In November 2009 we spent two days in Auschwitz – Birkenau concentration camp. The photographs we took there evoke the aims of “Road Monument” by Oscar Hansen. The project was created for the exhibition "Moore and Auschwitz" in the Tate Britain Gallery in London, which formed an annex to the retrospective exhibition of Henry Moore.
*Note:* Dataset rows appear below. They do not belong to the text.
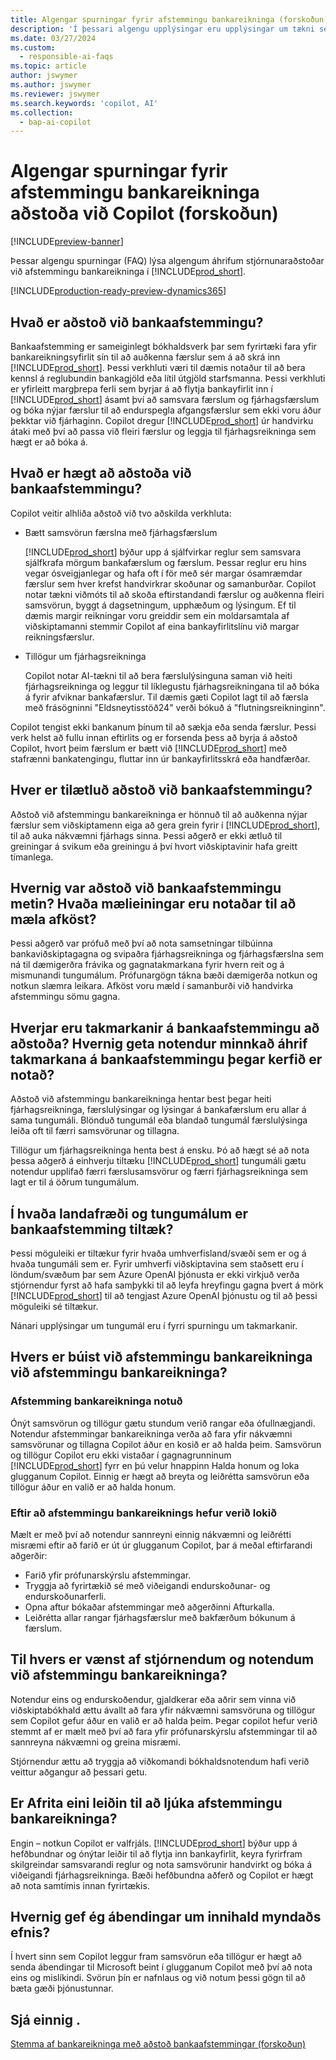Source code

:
 ```yaml
---
title: Algengar spurningar fyrir afstemmingu bankareikninga (forskoðun) með Copilot
description: 'Í þessari algengu upplýsingar eru upplýsingar um tækni sem er notuð til að stemma af bankareikninga og yfirlit Business Central. Í honum eru lykilatriði og upplýsingar um notkun ÓM, hvernig það var prófað og metið og allar sérstakar takmarkanir.'
ms.date: 03/27/2024
ms.custom:
  - responsible-ai-faqs
ms.topic: article
author: jswymer
ms.author: jswymer
ms.reviewer: jswymer
ms.search.keywords: 'copilot, AI'
ms.collection:
  - bap-ai-copilot
---
```


# <a name="faq-for-bank-account-reconciliation-assist-with-copilot-preview"></a>Algengar spurningar fyrir afstemmingu bankareikninga aðstoða við Copilot (forskoðun)

[!INCLUDE[preview-banner](includes/preview-banner.md)]

Þessar algengu spurningar (FAQ) lýsa algengum áhrifum stjórnunaraðstoðar við afstemmingu bankareikninga í [!INCLUDE[prod_short](includes/prod_short.md)].

[!INCLUDE[production-ready-preview-dynamics365](includes/production-ready-preview-dynamics365.md)]

## <a name="what-is-bank-reconciliation-assist"></a>Hvað er aðstoð við bankaafstemmingu?

Bankaafstemming er sameiginlegt bókhaldsverk þar sem fyrirtæki fara yfir bankareikningsyfirlit sín til að auðkenna færslur sem á að skrá inn [!INCLUDE[prod_short](includes/prod_short.md)]. Þessi verkhluti væri til dæmis notaður til að bera kennsl á reglubundin bankagjöld eða lítil útgjöld starfsmanna. Þessi verkhluti er yfirleitt margþrepa ferli sem byrjar á að flytja bankayfirlit inn í [!INCLUDE[prod_short](includes/prod_short.md)] ásamt því að samsvara færslum og fjárhagsfærslum og bóka nýjar færslur til að endurspegla afgangsfærslur sem ekki voru áður þekktar við fjárhaginn. Copilot dregur [!INCLUDE[prod_short](includes/prod_short.md)] úr handvirku átaki með því að passa við fleiri færslur og leggja til fjárhagsreikninga sem hægt er að bóka á. 

## <a name="what-are-capabilities-of-bank-reconciliation-assist"></a>Hvað er hægt að aðstoða við bankaafstemmingu?

Copilot veitir alhliða aðstoð við tvo aðskilda verkhluta: 

- Bætt samsvörun færslna með fjárhagsfærslum 

   [!INCLUDE[prod_short](includes/prod_short.md)] býður upp á sjálfvirkar reglur sem samsvara sjálfkrafa mörgum bankafærslum og færslum. Þessar reglur eru hins vegar ósveigjanlegar og hafa oft í för með sér margar ósamræmdar færslur sem hver krefst handvirkrar skoðunar og samanburðar. Copilot notar tækni viðmóts til að skoða eftirstandandi færslur og auðkenna fleiri samsvörun, byggt á dagsetningum, upphæðum og lýsingum. Ef til dæmis margir reikningar voru greiddir sem ein moldarsamtala af viðskiptamanni stemmir Copilot af eina bankayfirlitslínu við margar reikningsfærslur. 
 
- Tillögur um fjárhagsreikninga 

   Copilot notar AI-tækni til að bera færslulýsinguna saman við heiti fjárhagsreikninga og leggur til líklegustu fjárhagsreikningana til að bóka á fyrir afviknar bankafærslur. Til dæmis gæti Copilot lagt til að færsla með frásögninni "Eldsneytisstöð24" verði bókuð á "flutningsreikninginn". 

Copilot tengist ekki bankanum þínum til að sækja eða senda færslur. Þessi verk helst að fullu innan eftirlits og er forsenda þess að byrja á aðstoð Copilot, hvort þeim færslum er bætt við [!INCLUDE[prod_short](includes/prod_short.md)] með stafrænni bankatengingu, fluttar inn úr bankayfirlitsskrá eða handfærðar. 

## <a name="what-is-the-intended-use-of-bank-reconciliation-assist"></a>Hver er tilætluð aðstoð við bankaafstemmingu?

Aðstoð við afstemmingu bankareikninga er hönnuð til að auðkenna nýjar færslur sem viðskiptamenn eiga að gera grein fyrir í [!INCLUDE[prod_short](includes/prod_short.md)], til að auka nákvæmni fjárhags sinna. Þessi aðgerð er ekki ætluð til greiningar á svikum eða greiningu á því hvort viðskiptavinir hafa greitt tímanlega.   

## <a name="how-was-bank-reconciliation-assist-evaluated-what-metrics-are-used-to-measure-performance"></a>Hvernig var aðstoð við bankaafstemmingu metin? Hvaða mælieiningar eru notaðar til að mæla afköst?

Þessi aðgerð var prófuð með því að nota samsetningar tilbúinna bankaviðskiptagagna og svipaðra fjárhagsreikninga og fjárhagsfærslna sem ná til dæmigerðra frávika og gagnatakmarkana fyrir hvern reit og á mismunandi tungumálum. Prófunargögn tákna bæði dæmigerða notkun og notkun slæmra leikara. Afköst voru mæld í samanburði við handvirka afstemmingu sömu gagna. 

## <a name="what-are-the-limitations-of-bank-reconciliation-assist-how-can-users-minimize-the-impact-of-the-bank-reconciliation-limitations-when-using-the-system"></a>Hverjar eru takmarkanir á bankaafstemmingu að aðstoða? Hvernig geta notendur minnkað áhrif takmarkana á bankaafstemmingu þegar kerfið er notað?

Aðstoð við afstemmingu bankareikninga hentar best þegar heiti fjárhagsreikninga, færslulýsingar og lýsingar á bankafærslum eru allar á sama tungumáli. Blönduð tungumál eða blandað tungumál færslulýsinga leiða oft til færri samsvörunar og tillagna. 

Tillögur um fjárhagsreikninga henta best á ensku. Þó að hægt sé að nota þessa aðgerð á einhverju tiltæku [!INCLUDE[prod_short](includes/prod_short.md)] tungumáli gætu notendur upplifað færri færslusamsvörur og færri fjárhagsreikninga sem lagt er til á öðrum tungumálum. 
<!--

## <a name="what-operational-factors-and-settings-allow-for-effective-and-responsible-use-of-the-feature"></a>What operational factors and settings allow for effective and responsible use of the feature?


-->
## <a name="in-which-geographies-and-languages-is-bank-reconciliation-assist-available"></a>Í hvaða landafræði og tungumálum er bankaafstemming tiltæk?

Þessi möguleiki er tiltækur fyrir hvaða umhverfisland/svæði sem er og á hvaða tungumáli sem er. Fyrir umhverfi viðskiptavina sem staðsett eru í löndum/svæðum þar sem Azure OpenAI þjónusta er ekki virkjuð verða stjórnendur fyrst að hafa samþykki til að leyfa hreyfingu gagna þvert á mörk [!INCLUDE[prod_short](includes/prod_short.md)] til að tengjast Azure OpenAI þjónustu og til að þessi möguleiki sé tiltækur. 

Nánari upplýsingar um tungumál eru í fyrri spurningu um takmarkanir.  

## <a name="what-is-expected-of-end-users-when-operating-bank-account-reconciliation-assist"></a>Hvers er búist við afstemmingu bankareikninga við afstemmingu bankareikninga?

### <a name="while-using-bank-account-reconciliation"></a>Afstemming bankareikninga notuð

Ónýt samsvörun og tillögur gætu stundum verið rangar eða ófullnægjandi. Notendur afstemmingar bankareikninga verða að fara yfir nákvæmni samsvörunar og tillagna Copilot áður en kosið er að halda þeim. Samsvörun og tillögur Copilot eru ekki vistaðar í gagnagrunninum [!INCLUDE[prod_short](includes/prod_short.md)] fyrr en þú velur hnappinn Halda honum og loka glugganum Copilot. Einnig er hægt að breyta og leiðrétta samsvörun eða tillögur áður en valið er að halda honum. 

### <a name="after-completing-bank-account-reconciliation"></a>Eftir að afstemmingu bankareiknings hefur verið lokið

Mælt er með því að notendur sannreyni einnig nákvæmni og leiðrétti misræmi eftir að farið er út úr glugganum Copilot, þar á meðal eftirfarandi aðgerðir: 

- Farið yfir prófunarskýrslu afstemmingar. 
- Tryggja að fyrirtækið sé með viðeigandi endurskoðunar- og endurskoðunarferli. 
- Opna aftur bókaðar afstemmingar með aðgerðinni Afturkalla. 
- Leiðrétta allar rangar fjárhagsfærslur með bakfærðum bókunum á færslum. 

## <a name="what-is-expected-of-administrators-and-end-users-when-operating-bank-account-reconciliation-assist"></a>Til hvers er vænst af stjórnendum og notendum við afstemmingu bankareikninga?

Notendur eins og endurskoðendur, gjaldkerar eða aðrir sem vinna við viðskiptabókhald ættu ávallt að fara yfir nákvæmni samsvöruna og tillögur sem Copilot gefur áður en valið er að halda þeim. Þegar copilot hefur verið stemmt af er mælt með því að fara yfir prófunarskýrslu afstemmingar til að sannreyna nákvæmni og greina misræmi. 

Stjórnendur ættu að tryggja að viðkomandi bókhaldsnotendum hafi verið veittur aðgangur að þessari getu. 

## <a name="is-copilot-the-only-means-to-completing-bank-account-reconciliation"></a>Er Afrita eini leiðin til að ljúka afstemmingu bankareikninga?

Engin – notkun Copilot er valfrjáls. [!INCLUDE[prod_short](includes/prod_short.md)] býður upp á hefðbundnar og ónýtar leiðir til að flytja inn bankayfirlit, keyra fyrirfram skilgreindar samsvarandi reglur og nota samsvörunir handvirkt og bóka á viðeigandi fjárhagsreikninga. Bæði hefðbundna aðferð og Copilot er hægt að nota samtímis innan fyrirtækis. 

## <a name="how-do-i-give-feedback-about-ai-generated-content"></a>Hvernig gef ég ábendingar um innihald myndaðs efnis?

Í hvert sinn sem Copilot leggur fram samsvörun eða tillögur er hægt að senda ábendingar til Microsoft beint í glugganum Copilot með því að nota eins og mislíkindi. Svörun þín er nafnlaus og við notum þessi gögn til að bæta gæði þjónustunnar.


## <a name="see-also"></a>Sjá einnig .

[Stemma af bankareikninga með aðstoð bankaafstemmingar (forskoðun)](bank-reconciliation-with-copilot.md)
“Road Monument” was a project created in 1957 by the team of polish architects (led by Oscar Hansen) for the purpose of the international competition for a monument in commemoration of the victims who died in Auschwitz-Birkenau. The authors proposed the construction of a black asphalt road about one kilometre long and 70 metres wide which would run diagonally across the camp. The idea behind the project was to preserve all the buildings and remains of the camp which lay within the boundaries of this road, while leaving everything outside to decay over time and sink back into the nearby forest. Although never given an official first prize, since as Katarzyna Murawska-Muthesius, a specialist on the reception of Henry Moore’s sculptures in Poland and cold war art relates, “the Jury chaired by Henry Moore never managed to nominate a winner”, it outclassed all the other (circa 400) competition entries .
The photographs in Winterreise cycle show that the project original intention that parts of the camp will be gradually overgrown by the surroundings forests has been realized even without the construction of Road Monument. The cycle can also be perceived as a kind of personal diary, an intimate record of two November days in Auschwitz-Birkenau, in the search for micro-expressions of life in the place marked by the traumatic past.
"Moore and Auschwitz" exhibition
Tate Britain 08.03.2010-13.06.20.10
Curator: Ewa Toniak
Technical data:
Number of works: 45
Format: 13x19,5 cm
Technique: dibond, lambda, plexi
Edition: 5
The exhibition has been organized by the Museum of the History of Polish Jews in cooperation with the Adam Mickiewicz Institute in Warsaw as part of POLSKA! YEAR (a year of contemporary polsih art in UK).
The exihibition is accompanied by the catalogue "Moore and Auschwitz".